An unlikely event occurred last weekend that occasioned one of those cautionary, if unexpected, turns.
A Rwandan female friend joined our table looking a bit distraught. Upon a little cheerful probing, at least to ease her obvious distress, she explained that she was leaving her abusive Kenyan husband.
So bitter she was, she let on half-jokingly, that she was of a mind to change their young daughter’s Kalenjin name to a Rwandan one.
“Why would you want to do that?” somebody wondered, stunned.
Heaven knows that no husband or wife is perfect. And it was okay that, in her marital disappointment, she may want to forget everything to do with the abusive spouse and move on.
But it was doubtful she had any right to implicate her daughter, with even the mere suggestion of denying the child her Kenyan heritage as symbolised in her name.
The table fell silent. This was a delicate matter. But somebody had to say something.
In a round-about way, a thoughtful chap among us brought up the subject of the Mahatma Gandhi, whose earlier years as a young lawyer spent his in South Africa, often agitating for his fellow Indians’ migrant rights in that country.
It was recalled how his celebrated non-violent protests against British colonialism led to his country’s independence, inspiring freedom struggles and revolutionaries in Africa and elsewhere.
In this recollection, it is here the Rwandan lady’s woes turned instructive. Around September last year, what had appeared a fitting honour to the Mahatma to recognise him with a statue at the University of Ghana turned sour and had to be banished.
No matter, Kwame Nkuruma, the country’s first president and pan-Africanist, was a great admirer of the Indian icon.
Opponents, who included academics and students, quoted several of Gandhi’s early writings that were laden with racial slurs.
One sample reads: “Ours is one continual struggle against a degradation sought to be inflicted upon us by the Europeans, who desire to degrade us to the level of the raw kaffir whose occupation is hunting, and whose sole ambition is to collect a certain number of cattle to buy a wife with and then pass his life in indolence and nakedness.”
In view of this tainted reputation, despite its far removed history and context, the opponents insisted African heroes and heroines “first and foremost”.
But they probably should have known better. As one respected British historian put it, it was “not the job of the present to tick the past off”.
She was referring to similar agitation at South Africa’s University of Cape Town that, it will be recalled, saw the removal in April 2015 of the statue of Cecil Rhodes, who, despite his philanthropy, had unsavory colonial reputation.
Besides the argument that removing statues has the potential to distort our understanding of history, as one commentator observed, “instead of approaching the statue as a static monument with a fixed meaning that must either be endorsed or condemned, why not commission an artist or group of artists to propose a creative response? The statue of Rhodes could be modified, or incorporated into a larger work, making it part of a continuing dialogue rather than a monumental monologue.”
It is an argument the Ghanaian opponents ought to probably have considered: to retain the statue, but re-contextualise it to the present with a counter narrative.
The Gandhi statue debacle was a reminder that no icon is without a blemish.

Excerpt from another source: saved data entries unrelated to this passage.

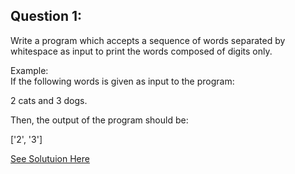   Question 1:
  ---------------
  Write a program which accepts a sequence of words separated by whitespace as input to print the words composed of digits only.  

Example:  
If the following words is given as input to the program:  

2 cats and 3 dogs.  

Then, the output of the program should be:  

['2', '3']

[See Solutuion Here](https://github.com/Avi-1996/100-Days-Code-Challenge/blob/master/100DayCode/Day72/Ques1.py)
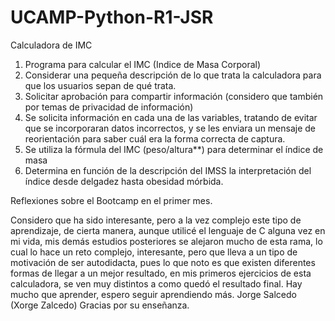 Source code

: # UCAMP-Python-R1-JSR
Calculadora de IMC

1. Programa para calcular el IMC (Indice de Masa Corporal)
2. Considerar una pequeña descripción de lo que trata la calculadora para que los usuarios sepan de qué trata.
3. Solicitar aprobación para compartir información (considero que también por temas de privacidad de información)
4. Se solicita información en cada una de las variables, tratando de evitar que se incorporaran datos incorrectos, 
   y se les enviara un mensaje de reorientación para saber cuál era la forma correcta de captura.
5. Se utiliza la fórmula del IMC (peso/altura**) para determinar el índice de masa
6. Determina en función de la descripción del IMSS la interpretación del índice desde delgadez hasta obesidad mórbida.

Reflexiones sobre el Bootcamp en el primer mes.

Considero que ha sido interesante, pero a la vez complejo este tipo de aprendizaje, de cierta manera, aunque utilicé 
el lenguaje de C alguna vez en mi vida, mis demás estudios posteriores se alejaron mucho de esta rama, lo cual lo
hace un reto complejo, interesante, pero que lleva a un tipo de motivación de ser autodidacta, pues lo que noto es que
existen diferentes formas de llegar a un mejor resultado, en mis primeros ejercicios de esta calculadora, se ven muy
distintos a como quedó el resultado final. Hay mucho que aprender, espero seguir aprendiendo más.
Jorge Salcedo (Xorge Zalcedo)
Gracias por su enseñanza.
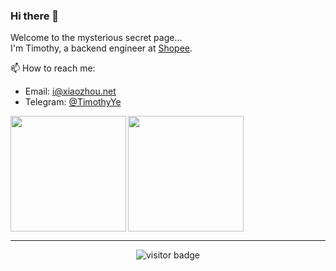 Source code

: ### Hi there 👋

Welcome to the mysterious secret page...  
I'm Timothy, a backend engineer at [Shopee](https://www.seagroup.com/products/shopee).

📫 How to reach me:
* Email: i@xiaozhou.net
* Telegram: [@TimothyYe](https://t.me/timothyye)

<div>
  <img height="185" align="left" src="https://github-readme-stats.vercel.app/api?username=timothyye&count_private=true&include_all_commits=true&theme=dracula" />
  <img height="185" src="https://github-readme-stats.vercel.app/api/top-langs/?username=timothyye&layout=compact&langs_count=8&theme=dracula" />
</div>

<hr>
<p  align="center">
<img src="https://visitor-badge.laobi.icu/badge?page_id=timothyye.timothyye" alt="visitor badge"/>  
</p>
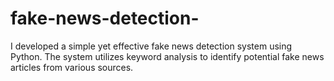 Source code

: # fake-news-detection-
I developed a simple yet effective fake news detection system using Python. The system utilizes keyword analysis to identify potential fake news articles from various sources.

And that, in hindsight away from historical context, even the most deserving among us can be malignly argued against. No hero is without a past, even the supposedly holy.
I think that by the time our table was through with the statue debate the Rwandan lady’s bitter stance had softened somewhat.
A child is much more than a divorce. The little girl deserved her Kenyan father’s name, if only as part of a continuing dialogue as she grows up, but that, like the statue suitably re-contextualised, as a reminder to posterity of where we all have come from and where we may be headed.